Gene set analysis of gene expression data with few replicates

(This is supplementary page for mGSZm.)

Description:

Gene set analysis has become increasingly popular in bioscience research. Many gene set analysis methods have been developed since the introduction of the concept in the early 2000s. Most of the gene set analysis methods require that the gene expression data must have at least six biological replicates per experimental group. However, datasets with fewer biological replicates are prevalent, mostly for economical reasons. We have developed a gene set analysis method, mGSZm, that is applicable to multi-group gene expression dataset with as few as three replicates. Our method has shown the best performance as compared to the state-of-the-art gene set analysis methods with three different real gene expression datasets and evaluation methods.

mGSZm is based on Gene set Z-score, advanced permutation, and asymptotic P-value calculation.
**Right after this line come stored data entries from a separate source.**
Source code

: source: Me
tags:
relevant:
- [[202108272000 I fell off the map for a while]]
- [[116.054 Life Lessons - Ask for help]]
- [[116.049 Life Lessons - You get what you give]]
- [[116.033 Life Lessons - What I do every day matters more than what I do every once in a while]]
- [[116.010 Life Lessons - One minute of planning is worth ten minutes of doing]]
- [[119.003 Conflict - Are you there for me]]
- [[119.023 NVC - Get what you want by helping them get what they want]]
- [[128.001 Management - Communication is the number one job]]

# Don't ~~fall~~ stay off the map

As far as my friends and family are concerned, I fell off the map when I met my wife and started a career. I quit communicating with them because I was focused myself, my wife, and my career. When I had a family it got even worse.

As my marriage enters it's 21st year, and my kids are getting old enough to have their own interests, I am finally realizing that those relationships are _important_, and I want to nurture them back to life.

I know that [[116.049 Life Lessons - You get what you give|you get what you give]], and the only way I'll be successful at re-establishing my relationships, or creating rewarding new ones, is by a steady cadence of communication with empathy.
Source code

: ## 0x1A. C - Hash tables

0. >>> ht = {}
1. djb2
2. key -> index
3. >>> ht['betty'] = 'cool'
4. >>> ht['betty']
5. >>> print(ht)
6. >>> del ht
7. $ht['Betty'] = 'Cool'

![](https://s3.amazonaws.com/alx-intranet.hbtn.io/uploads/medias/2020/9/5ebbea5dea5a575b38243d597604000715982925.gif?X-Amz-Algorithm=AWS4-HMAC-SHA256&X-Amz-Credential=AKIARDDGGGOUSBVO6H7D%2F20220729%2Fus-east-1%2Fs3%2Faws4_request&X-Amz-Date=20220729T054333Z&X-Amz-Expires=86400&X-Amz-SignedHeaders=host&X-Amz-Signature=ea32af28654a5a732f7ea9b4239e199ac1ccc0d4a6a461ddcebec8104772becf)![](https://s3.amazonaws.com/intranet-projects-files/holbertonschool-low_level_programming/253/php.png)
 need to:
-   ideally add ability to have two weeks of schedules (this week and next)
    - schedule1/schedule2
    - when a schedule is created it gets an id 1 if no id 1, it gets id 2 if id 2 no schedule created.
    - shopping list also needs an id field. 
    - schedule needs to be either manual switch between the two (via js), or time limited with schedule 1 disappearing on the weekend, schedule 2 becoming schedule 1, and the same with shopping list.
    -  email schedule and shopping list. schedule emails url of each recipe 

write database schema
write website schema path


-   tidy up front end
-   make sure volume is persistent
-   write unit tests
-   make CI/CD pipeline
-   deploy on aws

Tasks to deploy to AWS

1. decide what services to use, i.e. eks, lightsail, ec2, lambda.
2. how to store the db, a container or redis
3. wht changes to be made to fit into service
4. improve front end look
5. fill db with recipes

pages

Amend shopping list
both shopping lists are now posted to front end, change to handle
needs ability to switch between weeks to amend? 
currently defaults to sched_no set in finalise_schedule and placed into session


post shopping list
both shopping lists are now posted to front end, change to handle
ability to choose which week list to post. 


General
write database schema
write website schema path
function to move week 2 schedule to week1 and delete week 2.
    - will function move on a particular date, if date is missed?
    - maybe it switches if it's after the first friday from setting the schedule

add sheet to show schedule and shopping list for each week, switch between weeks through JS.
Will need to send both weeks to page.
Gene set Z-score: Gene set Z-score (GSZ) is a gene set scoring function based on solid statistics (Törönen et al.,2009). GSZ has been successfully used in various projects and is shown to produce very good results (PANNZER, Meta analysis of large set of gene expression data, Comparison of gene set methods, Analysis of Self-Organizing Maps (SOM) for enrichment signal).

Advanced permutation: Permutation methods are popular in gene set analysis for assigning P-value to gene set scores due to its ability to give reliable statistical inference without making strong distributional assumptions. Most of the gene set analysis methods are based on conventional permutation method that permutes only the sample groups that are being compared and ignores the other sample groups in the dataset. Thus, the conventional permutation method is not applicable to datasets with few biological replicates (less than six) as the number of unique permutations is too few to estimate P-values accurately. We have developed advanced permutation method for multi-group gene expression data with less than six replicates per group. We have shown that the advanced permutation method performs clearly better than the conventional permutation method.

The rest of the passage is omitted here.